▸ What the task requires: Produce an exact copy of all the data below, dropping every image.

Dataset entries
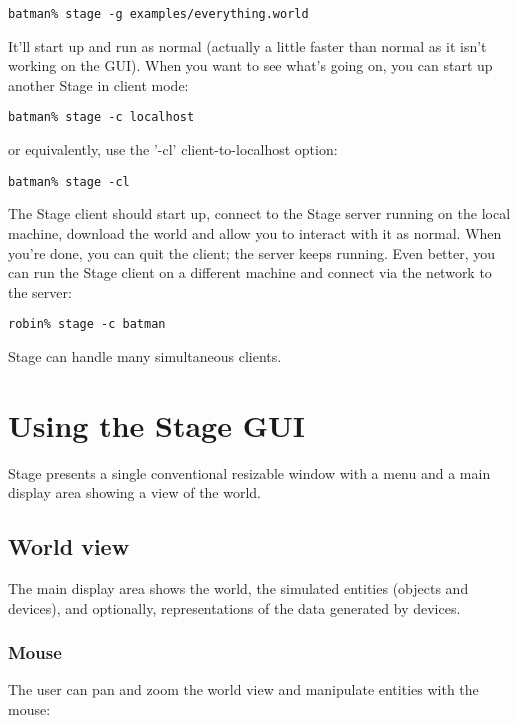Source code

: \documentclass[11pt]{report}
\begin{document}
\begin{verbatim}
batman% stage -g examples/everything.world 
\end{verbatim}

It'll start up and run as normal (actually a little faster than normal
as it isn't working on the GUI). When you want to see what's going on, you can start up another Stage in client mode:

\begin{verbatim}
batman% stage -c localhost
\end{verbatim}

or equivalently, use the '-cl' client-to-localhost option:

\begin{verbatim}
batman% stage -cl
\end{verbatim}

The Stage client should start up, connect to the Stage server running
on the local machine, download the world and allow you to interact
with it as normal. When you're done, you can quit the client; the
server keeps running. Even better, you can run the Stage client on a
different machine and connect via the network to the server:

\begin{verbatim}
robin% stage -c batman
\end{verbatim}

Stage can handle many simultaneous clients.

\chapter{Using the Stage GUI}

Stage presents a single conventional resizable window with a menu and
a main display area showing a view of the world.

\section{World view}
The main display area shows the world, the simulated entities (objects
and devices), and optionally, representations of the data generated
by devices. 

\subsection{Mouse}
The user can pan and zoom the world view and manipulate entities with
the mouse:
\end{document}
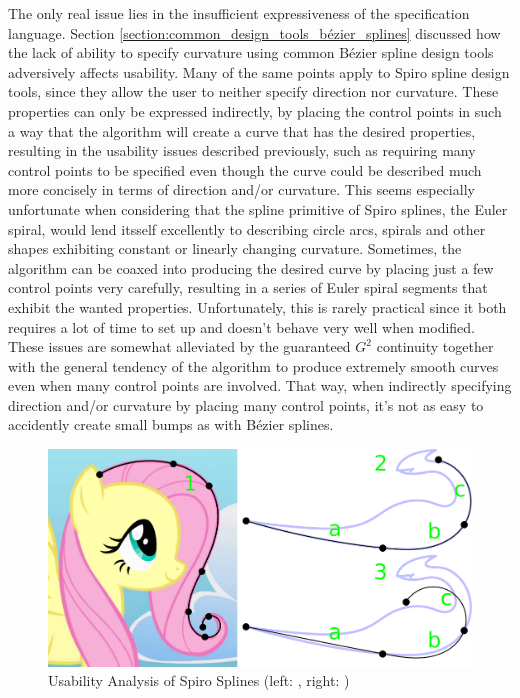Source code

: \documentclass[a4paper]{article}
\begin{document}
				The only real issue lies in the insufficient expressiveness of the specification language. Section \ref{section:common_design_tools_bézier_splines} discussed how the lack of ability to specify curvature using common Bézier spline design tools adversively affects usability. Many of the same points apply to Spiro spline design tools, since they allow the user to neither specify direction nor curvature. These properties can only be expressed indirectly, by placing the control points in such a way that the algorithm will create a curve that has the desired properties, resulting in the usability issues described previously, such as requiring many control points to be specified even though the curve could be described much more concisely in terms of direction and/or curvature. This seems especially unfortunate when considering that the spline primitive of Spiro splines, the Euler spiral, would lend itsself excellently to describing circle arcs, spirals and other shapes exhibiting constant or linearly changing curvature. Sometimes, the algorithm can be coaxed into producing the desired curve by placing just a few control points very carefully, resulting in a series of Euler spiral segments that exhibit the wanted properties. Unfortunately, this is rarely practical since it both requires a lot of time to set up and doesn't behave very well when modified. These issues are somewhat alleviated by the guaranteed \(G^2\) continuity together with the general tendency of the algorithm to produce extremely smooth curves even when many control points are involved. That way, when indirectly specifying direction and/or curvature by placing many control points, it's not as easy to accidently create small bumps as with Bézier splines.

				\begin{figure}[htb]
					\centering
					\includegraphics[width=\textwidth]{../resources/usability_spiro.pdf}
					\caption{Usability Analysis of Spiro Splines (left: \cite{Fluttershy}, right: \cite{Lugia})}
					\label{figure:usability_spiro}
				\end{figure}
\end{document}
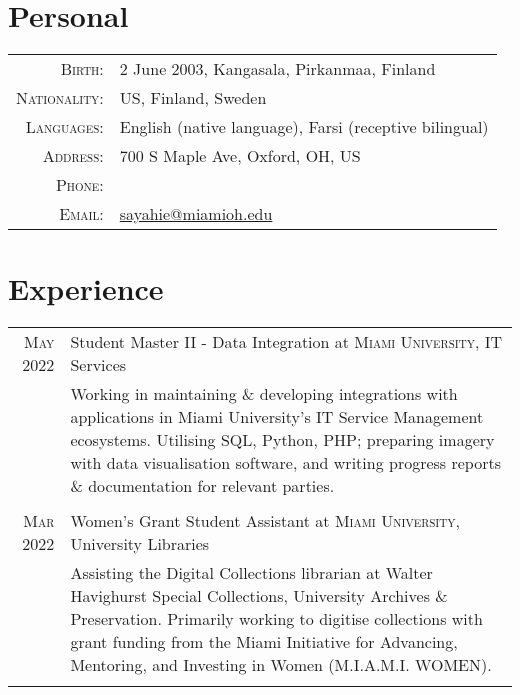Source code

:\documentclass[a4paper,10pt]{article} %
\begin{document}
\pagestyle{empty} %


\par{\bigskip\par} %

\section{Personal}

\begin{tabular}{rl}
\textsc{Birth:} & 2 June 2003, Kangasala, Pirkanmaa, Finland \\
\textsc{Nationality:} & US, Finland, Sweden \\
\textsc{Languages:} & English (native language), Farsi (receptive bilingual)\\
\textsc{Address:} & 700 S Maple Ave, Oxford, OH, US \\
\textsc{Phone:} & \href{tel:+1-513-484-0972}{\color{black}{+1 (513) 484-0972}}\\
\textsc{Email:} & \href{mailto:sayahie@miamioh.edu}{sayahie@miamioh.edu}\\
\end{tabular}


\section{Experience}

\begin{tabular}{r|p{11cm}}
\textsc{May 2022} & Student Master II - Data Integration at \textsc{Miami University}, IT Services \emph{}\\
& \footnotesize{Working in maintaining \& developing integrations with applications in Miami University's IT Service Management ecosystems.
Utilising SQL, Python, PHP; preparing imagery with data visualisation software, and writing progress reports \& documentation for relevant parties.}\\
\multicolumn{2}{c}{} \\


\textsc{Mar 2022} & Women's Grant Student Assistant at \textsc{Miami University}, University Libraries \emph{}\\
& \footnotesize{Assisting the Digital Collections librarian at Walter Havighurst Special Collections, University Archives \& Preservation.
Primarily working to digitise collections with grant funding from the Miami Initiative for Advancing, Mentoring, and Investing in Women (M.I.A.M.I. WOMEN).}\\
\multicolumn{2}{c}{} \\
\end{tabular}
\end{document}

▸ Answer for this exercise:
Source code

: \documentclass[11pt]{report}
\begin{document}
\begin{verbatim}
batman% stage -g examples/everything.world 
\end{verbatim}

It'll start up and run as normal (actually a little faster than normal
as it isn't working on the GUI). When you want to see what's going on, you can start up another Stage in client mode:

\begin{verbatim}
batman% stage -c localhost
\end{verbatim}

or equivalently, use the '-cl' client-to-localhost option:

\begin{verbatim}
batman% stage -cl
\end{verbatim}

The Stage client should start up, connect to the Stage server running
on the local machine, download the world and allow you to interact
with it as normal. When you're done, you can quit the client; the
server keeps running. Even better, you can run the Stage client on a
different machine and connect via the network to the server:

\begin{verbatim}
robin% stage -c batman
\end{verbatim}

Stage can handle many simultaneous clients.

\chapter{Using the Stage GUI}

Stage presents a single conventional resizable window with a menu and
a main display area showing a view of the world.

\section{World view}
The main display area shows the world, the simulated entities (objects
and devices), and optionally, representations of the data generated
by devices. 

\subsection{Mouse}
The user can pan and zoom the world view and manipulate entities with
the mouse:
\end{document}
Source code

: \documentclass[a4paper]{article}
\begin{document}
				The only real issue lies in the insufficient expressiveness of the specification language. Section \ref{section:common_design_tools_bézier_splines} discussed how the lack of ability to specify curvature using common Bézier spline design tools adversively affects usability. Many of the same points apply to Spiro spline design tools, since they allow the user to neither specify direction nor curvature. These properties can only be expressed indirectly, by placing the control points in such a way that the algorithm will create a curve that has the desired properties, resulting in the usability issues described previously, such as requiring many control points to be specified even though the curve could be described much more concisely in terms of direction and/or curvature. This seems especially unfortunate when considering that the spline primitive of Spiro splines, the Euler spiral, would lend itsself excellently to describing circle arcs, spirals and other shapes exhibiting constant or linearly changing curvature. Sometimes, the algorithm can be coaxed into producing the desired curve by placing just a few control points very carefully, resulting in a series of Euler spiral segments that exhibit the wanted properties. Unfortunately, this is rarely practical since it both requires a lot of time to set up and doesn't behave very well when modified. These issues are somewhat alleviated by the guaranteed \(G^2\) continuity together with the general tendency of the algorithm to produce extremely smooth curves even when many control points are involved. That way, when indirectly specifying direction and/or curvature by placing many control points, it's not as easy to accidently create small bumps as with Bézier splines.

				\begin{figure}[htb]
					\centering
					\includegraphics[width=\textwidth]{../resources/usability_spiro.pdf}
					\caption{Usability Analysis of Spiro Splines (left: \cite{Fluttershy}, right: \cite{Lugia})}
					\label{figure:usability_spiro}
				\end{figure}
\end{document}
Source code

:\documentclass[a4paper,10pt]{article} %
\begin{document}
\pagestyle{empty} %


\par{\bigskip\par} %

\section{Personal}

\begin{tabular}{rl}
\textsc{Birth:} & 2 June 2003, Kangasala, Pirkanmaa, Finland \\
\textsc{Nationality:} & US, Finland, Sweden \\
\textsc{Languages:} & English (native language), Farsi (receptive bilingual)\\
\textsc{Address:} & 700 S Maple Ave, Oxford, OH, US \\
\textsc{Phone:} & \href{tel:+1-513-484-0972}{\color{black}{+1 (513) 484-0972}}\\
\textsc{Email:} & \href{mailto:sayahie@miamioh.edu}{sayahie@miamioh.edu}\\
\end{tabular}


\section{Experience}

\begin{tabular}{r|p{11cm}}
\textsc{May 2022} & Student Master II - Data Integration at \textsc{Miami University}, IT Services \emph{}\\
& \footnotesize{Working in maintaining \& developing integrations with applications in Miami University's IT Service Management ecosystems.
Utilising SQL, Python, PHP; preparing imagery with data visualisation software, and writing progress reports \& documentation for relevant parties.}\\
\multicolumn{2}{c}{} \\


\textsc{Mar 2022} & Women's Grant Student Assistant at \textsc{Miami University}, University Libraries \emph{}\\
& \footnotesize{Assisting the Digital Collections librarian at Walter Havighurst Special Collections, University Archives \& Preservation.
Primarily working to digitise collections with grant funding from the Miami Initiative for Advancing, Mentoring, and Investing in Women (M.I.A.M.I. WOMEN).}\\
\multicolumn{2}{c}{} \\
\end{tabular}
\end{document}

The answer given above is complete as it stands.